Before this patch, __init_el2_fgt() would initialize HDFGRTR_EL2 and
HDFGWTR_EL2 with the same value, relying on the read/write trap controls
for a register occupying the same bit position in either register. The
'nBRBIDR' trap control only exists in bit 59 of HDFGRTR_EL2, while bit
59 of HDFGRTR_EL2 is RES0, and so this assumption no longer holds.
To handle HDFGRTR_EL2 and HDFGWTR_EL2 having (slightly) different bit
layouts, __init_el2_fgt() is changed to accumulate the HDFGRTR_EL2 and
HDFGWTR_EL2 control bits separately. While making this change the
open-coded value (1 << 62) is replaced with
HDFG{R,W}TR_EL2_nPMSNEVFR_EL1_MASK.
The BRBCR_EL1 and BRBCR_EL2 registers are unusual and require special
initialisation: even though they are subject to E2H renaming, both have
an effect regardless of HCR_EL2.TGE, even when running at EL2, and
consequently both need to be initialised. This is handled in
__init_el2_brbe() with a comment to explain the situation.
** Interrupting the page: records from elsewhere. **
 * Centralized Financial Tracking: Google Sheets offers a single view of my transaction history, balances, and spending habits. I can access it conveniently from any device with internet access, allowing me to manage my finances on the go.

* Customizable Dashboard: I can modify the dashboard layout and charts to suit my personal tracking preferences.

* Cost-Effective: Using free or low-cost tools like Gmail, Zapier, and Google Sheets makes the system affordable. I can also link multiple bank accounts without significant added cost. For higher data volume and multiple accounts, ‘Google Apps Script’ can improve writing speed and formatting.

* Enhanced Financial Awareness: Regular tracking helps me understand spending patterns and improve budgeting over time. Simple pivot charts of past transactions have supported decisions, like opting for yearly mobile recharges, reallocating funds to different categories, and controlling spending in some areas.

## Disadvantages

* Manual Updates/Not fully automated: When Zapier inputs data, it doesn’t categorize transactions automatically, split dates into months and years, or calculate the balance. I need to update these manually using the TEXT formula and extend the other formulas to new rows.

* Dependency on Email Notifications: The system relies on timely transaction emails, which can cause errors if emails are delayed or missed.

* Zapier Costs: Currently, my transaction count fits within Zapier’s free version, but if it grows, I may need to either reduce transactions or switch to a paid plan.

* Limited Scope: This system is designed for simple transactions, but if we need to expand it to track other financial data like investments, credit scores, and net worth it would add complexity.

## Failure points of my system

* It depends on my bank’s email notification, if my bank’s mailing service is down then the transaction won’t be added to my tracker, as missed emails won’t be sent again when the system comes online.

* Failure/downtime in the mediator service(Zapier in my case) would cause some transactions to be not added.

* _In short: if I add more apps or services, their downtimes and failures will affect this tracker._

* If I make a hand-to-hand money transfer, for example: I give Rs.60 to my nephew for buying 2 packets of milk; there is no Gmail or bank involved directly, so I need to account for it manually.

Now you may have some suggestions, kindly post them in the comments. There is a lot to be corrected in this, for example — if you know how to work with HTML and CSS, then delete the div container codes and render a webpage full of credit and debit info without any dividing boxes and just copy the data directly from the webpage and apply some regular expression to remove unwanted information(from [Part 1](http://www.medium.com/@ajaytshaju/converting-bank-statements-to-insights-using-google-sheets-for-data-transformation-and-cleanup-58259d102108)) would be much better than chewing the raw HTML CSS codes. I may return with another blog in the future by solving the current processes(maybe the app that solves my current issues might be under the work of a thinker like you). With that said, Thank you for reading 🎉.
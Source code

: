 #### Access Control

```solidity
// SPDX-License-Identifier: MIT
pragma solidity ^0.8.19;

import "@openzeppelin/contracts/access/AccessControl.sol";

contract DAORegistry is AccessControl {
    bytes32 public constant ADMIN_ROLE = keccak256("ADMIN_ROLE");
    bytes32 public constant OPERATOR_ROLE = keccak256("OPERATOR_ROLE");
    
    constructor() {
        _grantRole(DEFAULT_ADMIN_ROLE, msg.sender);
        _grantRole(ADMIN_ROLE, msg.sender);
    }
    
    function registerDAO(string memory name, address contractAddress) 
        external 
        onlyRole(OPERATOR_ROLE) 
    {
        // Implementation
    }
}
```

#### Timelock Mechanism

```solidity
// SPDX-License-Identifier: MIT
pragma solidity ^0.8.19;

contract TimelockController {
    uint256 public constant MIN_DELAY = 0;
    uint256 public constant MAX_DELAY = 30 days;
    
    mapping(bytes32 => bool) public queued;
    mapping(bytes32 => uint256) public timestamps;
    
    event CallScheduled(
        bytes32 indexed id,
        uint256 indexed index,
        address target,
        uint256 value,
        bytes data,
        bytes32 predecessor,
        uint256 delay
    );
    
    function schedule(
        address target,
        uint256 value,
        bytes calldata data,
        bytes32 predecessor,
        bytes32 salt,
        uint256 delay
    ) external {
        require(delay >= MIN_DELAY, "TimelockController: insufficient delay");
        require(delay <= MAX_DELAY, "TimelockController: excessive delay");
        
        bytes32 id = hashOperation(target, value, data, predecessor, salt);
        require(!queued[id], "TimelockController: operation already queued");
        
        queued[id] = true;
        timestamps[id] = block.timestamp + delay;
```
Cc: Marc Zyngier <maz@kernel.org>
Cc: Oliver Upton <oliver.upton@linux.dev>
Signed-off-by: Anshuman Khandual <anshuman.khandual@arm.com>
[Mark: rewrite commit message, fix typo in comment]
Signed-off-by: Mark Rutland <mark.rutland@arm.com>
Signed-off-by: Rob Herring (Arm) <robh@kernel.org>
---
Documentation/arch/arm64/booting.rst | 21 +++++++++
arch/arm64/include/asm/el2_setup.h | 86 ++++++++++++++++++++++++++++++++++--
2 files changed, 104 insertions(+), 3 deletions(-)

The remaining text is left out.